Shane Murphy, a UW Department of Atmospheric Science assistant professor, is setting out to learn more about how that smoke affects air quality, climate and weather this summer as part of a comprehensive study that includes Murphy’s research group, UW says.
Murphy is a co-principal investigator for the Western Wildfire Experiment for Cloud Chemistry, Aerosol Absorption and Nitrogen, or WE-CAN, UW says. The study, which began Sunday, July 22 and will run until August 31 is based in Boise, Idaho.
The study will be led by principal investigators from UW, Colorado State University, the University of Washington, the University of Colorado-Boulder and the University of Montana. Collaborators include the National Oceanic and Atmospheric Administration and NASA.
The major objectives of the study are to identify and quantify emissions from wildfires in Western states and understand how smoke plumes evolve during the first 24 hours of a fire. Murphy’s group will investigate how smoke particles interact with light, which has an impact of local weather and global climate.

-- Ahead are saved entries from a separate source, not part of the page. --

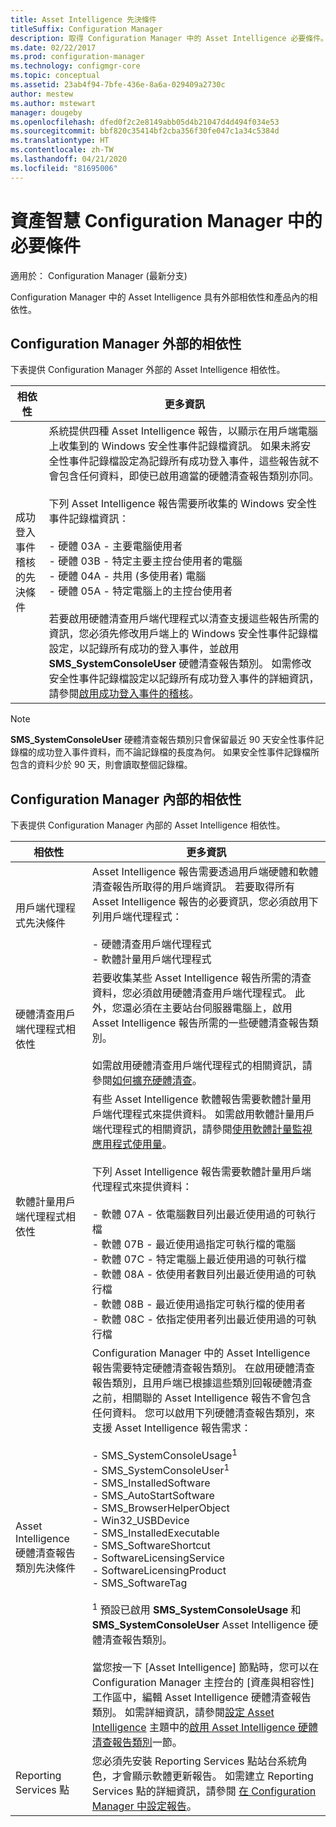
 ```yaml
---
title: Asset Intelligence 先決條件
titleSuffix: Configuration Manager
description: 取得 Configuration Manager 中的 Asset Intelligence 必要條件。
ms.date: 02/22/2017
ms.prod: configuration-manager
ms.technology: configmgr-core
ms.topic: conceptual
ms.assetid: 23ab4f94-7bfe-436e-8a6a-029409a2730c
author: mestew
ms.author: mstewart
manager: dougeby
ms.openlocfilehash: dfed0f2c2e8149abb05d4b21047d4d494f034e53
ms.sourcegitcommit: bbf820c35414bf2cba356f30fe047c1a34c5384d
ms.translationtype: HT
ms.contentlocale: zh-TW
ms.lasthandoff: 04/21/2020
ms.locfileid: "81695006"
---
```

# <a name="prerequisites-for-asset-intelligence-in-configuration-manager"></a>資產智慧 Configuration Manager 中的必要條件

適用於：  Configuration Manager (最新分支)

Configuration Manager 中的 Asset Intelligence 具有外部相依性和產品內的相依性。  

## <a name="dependencies-external-to-configuration-manager"></a>Configuration Manager 外部的相依性  
 下表提供 Configuration Manager 外部的 Asset Intelligence 相依性。  

|相依性|更多資訊|  
|----------------|----------------------|  
|成功登入事件稽核的先決條件|系統提供四種 Asset Intelligence 報告，以顯示在用戶端電腦上收集到的 Windows 安全性事件記錄檔資訊。 如果未將安全性事件記錄檔設定為記錄所有成功登入事件，這些報告就不會包含任何資料，即使已啟用適當的硬體清查報告類別亦同。<br /><br /> 下列 Asset Intelligence 報告需要所收集的 Windows 安全性事件記錄檔資訊：<br /><br /> -   硬體 03A - 主要電腦使用者<br />-   硬體 03B - 特定主要主控台使用者的電腦<br />-   硬體 04A - 共用 (多使用者) 電腦<br />-   硬體 05A - 特定電腦上的主控台使用者<br /><br /> 若要啟用硬體清查用戶端代理程式以清查支援這些報告所需的資訊，您必須先修改用戶端上的 Windows 安全性事件記錄檔設定，以記錄所有成功的登入事件，並啟用 **SMS_SystemConsoleUser** 硬體清查報告類別。 如需修改安全性事件記錄檔設定以記錄所有成功登入事件的詳細資訊，請參閱[啟用成功登入事件的稽核](../../../../core/clients/manage/asset-intelligence/configuring-asset-intelligence.md#BKMK_EnableSuccessLogonEvents)。|  

> [!NOTE]  
>  **SMS_SystemConsoleUser** 硬體清查報告類別只會保留最近 90 天安全性事件記錄檔的成功登入事件資料，而不論記錄檔的長度為何。 如果安全性事件記錄檔所包含的資料少於 90 天，則會讀取整個記錄檔。  

## <a name="dependencies-internal-to-configuration-manager"></a>Configuration Manager 內部的相依性  
 下表提供 Configuration Manager 內部的 Asset Intelligence 相依性。  

|相依性|更多資訊|  
|----------------|----------------------|  
|用戶端代理程式先決條件|Asset Intelligence 報告需要透過用戶端硬體和軟體清查報告所取得的用戶端資訊。 若要取得所有 Asset Intelligence 報告的必要資訊，您必須啟用下列用戶端代理程式：<br /><br /> -   硬體清查用戶端代理程式<br />-   軟體計量用戶端代理程式|  
|硬體清查用戶端代理程式相依性|若要收集某些 Asset Intelligence 報告所需的清查資料，您必須啟用硬體清查用戶端代理程式。 此外，您還必須在主要站台伺服器電腦上，啟用 Asset Intelligence 報告所需的一些硬體清查報告類別。<br /><br /> 如需啟用硬體清查用戶端代理程式的相關資訊，請參閱[如何擴充硬體清查](../../../../core/clients/manage/inventory/extend-hardware-inventory.md)。|  
|軟體計量用戶端代理程式相依性|有些 Asset Intelligence 軟體報告需要軟體計量用戶端代理程式來提供資料。 如需啟用軟體計量用戶端代理程式的相關資訊，請參閱[使用軟體計量監視應用程式使用量](../../../../apps/deploy-use/monitor-app-usage-with-software-metering.md)。<br /><br /> 下列 Asset Intelligence 報告需要軟體計量用戶端代理程式來提供資料：<br /><br /> -   軟體 07A - 依電腦數目列出最近使用過的可執行檔<br />-   軟體 07B - 最近使用過指定可執行檔的電腦<br />-   軟體 07C - 特定電腦上最近使用過的可執行檔<br />-   軟體 08A - 依使用者數目列出最近使用過的可執行檔<br />-   軟體 08B - 最近使用過指定可執行檔的使用者<br />-   軟體 08C - 依指定使用者列出最近使用過的可執行檔|  
|Asset Intelligence 硬體清查報告類別先決條件|Configuration Manager 中的 Asset Intelligence 報告需要特定硬體清查報告類別。 在啟用硬體清查報告類別，且用戶端已根據這些類別回報硬體清查之前，相關聯的 Asset Intelligence 報告不會包含任何資料。 您可以啟用下列硬體清查報告類別，來支援 Asset Intelligence 報告需求：<br /><br /> -   SMS_SystemConsoleUsage<sup>1</sup><br />-   SMS_SystemConsoleUser<sup>1</sup><br />-   SMS_InstalledSoftware<br />-   SMS_AutoStartSoftware<br />-   SMS_BrowserHelperObject<br />-   Win32_USBDevice<br />-   SMS_InstalledExecutable<br />-   SMS_SoftwareShortcut<br />-   SoftwareLicensingService<br />-   SoftwareLicensingProduct<br />-   SMS_SoftwareTag<br /><br /> <sup>1</sup> 預設已啟用 **SMS_SystemConsoleUsage** 和 **SMS_SystemConsoleUser** Asset Intelligence 硬體清查報告類別。<br /><br /> 當您按一下 [Asset Intelligence]  節點時，您可以在 Configuration Manager 主控台的 [資產與相容性]  工作區中，編輯 Asset Intelligence 硬體清查報告類別。 如需詳細資訊，請參閱[設定 Asset Intelligence](../../../../core/clients/manage/asset-intelligence/configuring-asset-intelligence.md) 主題中的[啟用 Asset Intelligence 硬體清查報告類別](../../../../core/clients/manage/asset-intelligence/configuring-asset-intelligence.md#BKMK_EnableAssetIntelligence)一節。|  
|Reporting Services 點|您必須先安裝 Reporting Services 點站台系統角色，才會顯示軟體更新報告。 如需建立 Reporting Services 點的詳細資訊，請參閱 [在 Configuration Manager 中設定報告](https://go.microsoft.com/fwlink/p/?LinkId=232661)。|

“We have some cutting-edge instrumentation that has been developed in-house here at UW by a collaboration of my group, the UW-King Air Engineering Group and NOAA,” Murphy says in a statement. “One of our instruments actually records the sound that particles make when you hit them with a laser. This would seem to be kind of a ridiculous thing to do on a very noisy plane, but it turns out to be one of the only ways to figure out how much light these particles absorb and how much they heat up the atmosphere.”
Researchers will also document the emissions and evolution of air pollutants in smoke plumes. Research has shown that exposure to wildfire smoke is associated with adverse health effects for the general public.
In addition to Murphy’s team, UW’s King Air research aircraft is also in Idaho for a related project called BB-FLUX. That project, led by University of Colorado Professor Rainer Volkamer, will study wildfire emissions and the chemistry of secondary smoke plumes in an effort to quantify the emissions to improve the accuracy of computer models.